* [Provided entries]
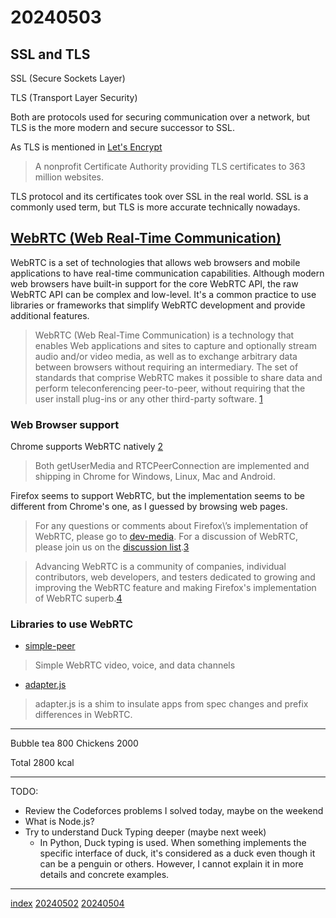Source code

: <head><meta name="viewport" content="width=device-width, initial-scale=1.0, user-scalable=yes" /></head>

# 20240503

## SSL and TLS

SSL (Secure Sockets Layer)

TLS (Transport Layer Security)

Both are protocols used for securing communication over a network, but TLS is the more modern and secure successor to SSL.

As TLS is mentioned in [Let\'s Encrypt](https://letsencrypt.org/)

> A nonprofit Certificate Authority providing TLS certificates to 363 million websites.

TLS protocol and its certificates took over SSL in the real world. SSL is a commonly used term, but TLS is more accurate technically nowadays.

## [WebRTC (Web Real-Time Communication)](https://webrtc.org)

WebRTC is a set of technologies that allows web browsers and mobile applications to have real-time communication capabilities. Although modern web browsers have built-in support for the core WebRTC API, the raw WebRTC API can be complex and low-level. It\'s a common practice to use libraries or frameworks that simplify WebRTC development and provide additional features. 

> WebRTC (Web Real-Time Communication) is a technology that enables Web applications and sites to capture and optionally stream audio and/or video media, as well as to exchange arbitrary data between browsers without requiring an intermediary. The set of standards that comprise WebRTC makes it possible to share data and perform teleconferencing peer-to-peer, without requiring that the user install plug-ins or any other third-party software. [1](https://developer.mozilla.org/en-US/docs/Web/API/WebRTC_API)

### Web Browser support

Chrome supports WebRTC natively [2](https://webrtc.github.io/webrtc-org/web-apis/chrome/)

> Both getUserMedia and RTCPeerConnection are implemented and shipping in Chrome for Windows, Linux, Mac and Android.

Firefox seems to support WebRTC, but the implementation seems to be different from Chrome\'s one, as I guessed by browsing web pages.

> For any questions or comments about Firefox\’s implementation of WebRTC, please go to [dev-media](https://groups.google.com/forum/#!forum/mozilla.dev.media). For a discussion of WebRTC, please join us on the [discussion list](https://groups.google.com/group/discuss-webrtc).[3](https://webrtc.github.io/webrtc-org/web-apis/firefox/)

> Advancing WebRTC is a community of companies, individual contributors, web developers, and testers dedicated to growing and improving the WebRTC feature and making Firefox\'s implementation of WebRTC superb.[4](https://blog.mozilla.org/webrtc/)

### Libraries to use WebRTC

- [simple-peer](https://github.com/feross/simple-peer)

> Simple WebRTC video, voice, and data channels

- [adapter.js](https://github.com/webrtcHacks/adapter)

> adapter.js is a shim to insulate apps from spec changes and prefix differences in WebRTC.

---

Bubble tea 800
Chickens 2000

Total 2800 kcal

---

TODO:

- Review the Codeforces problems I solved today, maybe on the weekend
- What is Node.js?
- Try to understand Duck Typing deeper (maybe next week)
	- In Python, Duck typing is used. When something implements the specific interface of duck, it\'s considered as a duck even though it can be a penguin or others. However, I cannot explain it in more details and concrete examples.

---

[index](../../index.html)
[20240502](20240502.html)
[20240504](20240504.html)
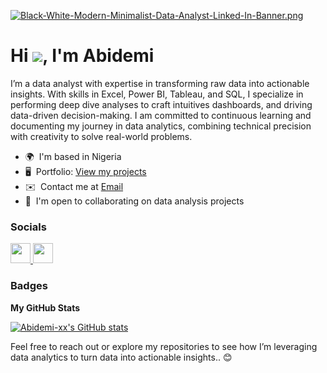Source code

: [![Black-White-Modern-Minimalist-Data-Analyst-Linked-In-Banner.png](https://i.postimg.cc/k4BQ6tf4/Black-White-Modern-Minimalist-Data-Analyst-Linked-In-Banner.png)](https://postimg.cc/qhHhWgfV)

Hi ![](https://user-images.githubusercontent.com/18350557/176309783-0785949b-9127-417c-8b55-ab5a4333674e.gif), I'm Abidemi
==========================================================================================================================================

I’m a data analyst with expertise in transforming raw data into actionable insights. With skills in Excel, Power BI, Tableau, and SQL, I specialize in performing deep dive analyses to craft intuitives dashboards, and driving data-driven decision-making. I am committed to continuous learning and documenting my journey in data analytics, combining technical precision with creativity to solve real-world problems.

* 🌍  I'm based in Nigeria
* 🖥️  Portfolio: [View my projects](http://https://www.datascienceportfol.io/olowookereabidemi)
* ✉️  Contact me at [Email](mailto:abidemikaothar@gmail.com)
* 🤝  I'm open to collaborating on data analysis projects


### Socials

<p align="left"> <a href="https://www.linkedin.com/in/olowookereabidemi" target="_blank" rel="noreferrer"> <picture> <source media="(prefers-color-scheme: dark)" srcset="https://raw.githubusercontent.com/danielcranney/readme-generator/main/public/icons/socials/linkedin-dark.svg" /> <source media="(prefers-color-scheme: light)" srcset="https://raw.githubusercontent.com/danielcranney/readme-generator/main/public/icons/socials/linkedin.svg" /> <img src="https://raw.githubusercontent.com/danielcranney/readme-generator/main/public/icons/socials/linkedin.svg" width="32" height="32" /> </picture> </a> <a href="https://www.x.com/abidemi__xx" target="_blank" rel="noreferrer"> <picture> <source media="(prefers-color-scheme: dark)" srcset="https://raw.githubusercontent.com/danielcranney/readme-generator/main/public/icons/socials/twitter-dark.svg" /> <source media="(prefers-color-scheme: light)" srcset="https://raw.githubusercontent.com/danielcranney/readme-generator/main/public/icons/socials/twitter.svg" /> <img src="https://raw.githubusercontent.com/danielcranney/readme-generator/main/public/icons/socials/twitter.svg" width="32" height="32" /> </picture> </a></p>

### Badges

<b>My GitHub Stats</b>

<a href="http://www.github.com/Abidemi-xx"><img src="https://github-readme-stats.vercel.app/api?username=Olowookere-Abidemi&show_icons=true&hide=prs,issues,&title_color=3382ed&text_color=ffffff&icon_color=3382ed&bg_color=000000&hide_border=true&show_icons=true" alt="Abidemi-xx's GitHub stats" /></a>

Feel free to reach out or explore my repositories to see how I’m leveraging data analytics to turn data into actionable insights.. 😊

* [Action item] Please print each entry exactly as given and keep pictures out of it.

* [Answer area]
Source code

: <head><meta name="viewport" content="width=device-width, initial-scale=1.0, user-scalable=yes" /></head>

# 20240503

## SSL and TLS

SSL (Secure Sockets Layer)

TLS (Transport Layer Security)

Both are protocols used for securing communication over a network, but TLS is the more modern and secure successor to SSL.

As TLS is mentioned in [Let\'s Encrypt](https://letsencrypt.org/)

> A nonprofit Certificate Authority providing TLS certificates to 363 million websites.

TLS protocol and its certificates took over SSL in the real world. SSL is a commonly used term, but TLS is more accurate technically nowadays.

## [WebRTC (Web Real-Time Communication)](https://webrtc.org)

WebRTC is a set of technologies that allows web browsers and mobile applications to have real-time communication capabilities. Although modern web browsers have built-in support for the core WebRTC API, the raw WebRTC API can be complex and low-level. It\'s a common practice to use libraries or frameworks that simplify WebRTC development and provide additional features. 

> WebRTC (Web Real-Time Communication) is a technology that enables Web applications and sites to capture and optionally stream audio and/or video media, as well as to exchange arbitrary data between browsers without requiring an intermediary. The set of standards that comprise WebRTC makes it possible to share data and perform teleconferencing peer-to-peer, without requiring that the user install plug-ins or any other third-party software. [1](https://developer.mozilla.org/en-US/docs/Web/API/WebRTC_API)

### Web Browser support

Chrome supports WebRTC natively [2](https://webrtc.github.io/webrtc-org/web-apis/chrome/)

> Both getUserMedia and RTCPeerConnection are implemented and shipping in Chrome for Windows, Linux, Mac and Android.

Firefox seems to support WebRTC, but the implementation seems to be different from Chrome\'s one, as I guessed by browsing web pages.

> For any questions or comments about Firefox\’s implementation of WebRTC, please go to [dev-media](https://groups.google.com/forum/#!forum/mozilla.dev.media). For a discussion of WebRTC, please join us on the [discussion list](https://groups.google.com/group/discuss-webrtc).[3](https://webrtc.github.io/webrtc-org/web-apis/firefox/)

> Advancing WebRTC is a community of companies, individual contributors, web developers, and testers dedicated to growing and improving the WebRTC feature and making Firefox\'s implementation of WebRTC superb.[4](https://blog.mozilla.org/webrtc/)

### Libraries to use WebRTC

- [simple-peer](https://github.com/feross/simple-peer)

> Simple WebRTC video, voice, and data channels

- [adapter.js](https://github.com/webrtcHacks/adapter)

> adapter.js is a shim to insulate apps from spec changes and prefix differences in WebRTC.

---

Bubble tea 800
Chickens 2000

Total 2800 kcal

---

TODO:

- Review the Codeforces problems I solved today, maybe on the weekend
- What is Node.js?
- Try to understand Duck Typing deeper (maybe next week)
	- In Python, Duck typing is used. When something implements the specific interface of duck, it\'s considered as a duck even though it can be a penguin or others. However, I cannot explain it in more details and concrete examples.

---

[index](../../index.html)
[20240502](20240502.html)
[20240504](20240504.html)
Source code

: [![Black-White-Modern-Minimalist-Data-Analyst-Linked-In-Banner.png](https://i.postimg.cc/k4BQ6tf4/Black-White-Modern-Minimalist-Data-Analyst-Linked-In-Banner.png)](https://postimg.cc/qhHhWgfV)

Hi ![](https://user-images.githubusercontent.com/18350557/176309783-0785949b-9127-417c-8b55-ab5a4333674e.gif), I'm Abidemi
==========================================================================================================================================

I’m a data analyst with expertise in transforming raw data into actionable insights. With skills in Excel, Power BI, Tableau, and SQL, I specialize in performing deep dive analyses to craft intuitives dashboards, and driving data-driven decision-making. I am committed to continuous learning and documenting my journey in data analytics, combining technical precision with creativity to solve real-world problems.

* 🌍  I'm based in Nigeria
* 🖥️  Portfolio: [View my projects](http://https://www.datascienceportfol.io/olowookereabidemi)
* ✉️  Contact me at [Email](mailto:abidemikaothar@gmail.com)
* 🤝  I'm open to collaborating on data analysis projects


### Socials

<p align="left"> <a href="https://www.linkedin.com/in/olowookereabidemi" target="_blank" rel="noreferrer"> <picture> <source media="(prefers-color-scheme: dark)" srcset="https://raw.githubusercontent.com/danielcranney/readme-generator/main/public/icons/socials/linkedin-dark.svg" /> <source media="(prefers-color-scheme: light)" srcset="https://raw.githubusercontent.com/danielcranney/readme-generator/main/public/icons/socials/linkedin.svg" /> <img src="https://raw.githubusercontent.com/danielcranney/readme-generator/main/public/icons/socials/linkedin.svg" width="32" height="32" /> </picture> </a> <a href="https://www.x.com/abidemi__xx" target="_blank" rel="noreferrer"> <picture> <source media="(prefers-color-scheme: dark)" srcset="https://raw.githubusercontent.com/danielcranney/readme-generator/main/public/icons/socials/twitter-dark.svg" /> <source media="(prefers-color-scheme: light)" srcset="https://raw.githubusercontent.com/danielcranney/readme-generator/main/public/icons/socials/twitter.svg" /> <img src="https://raw.githubusercontent.com/danielcranney/readme-generator/main/public/icons/socials/twitter.svg" width="32" height="32" /> </picture> </a></p>

### Badges

<b>My GitHub Stats</b>

<a href="http://www.github.com/Abidemi-xx"><img src="https://github-readme-stats.vercel.app/api?username=Olowookere-Abidemi&show_icons=true&hide=prs,issues,&title_color=3382ed&text_color=ffffff&icon_color=3382ed&bg_color=000000&hide_border=true&show_icons=true" alt="Abidemi-xx's GitHub stats" /></a>

Feel free to reach out or explore my repositories to see how I’m leveraging data analytics to turn data into actionable insights.. 😊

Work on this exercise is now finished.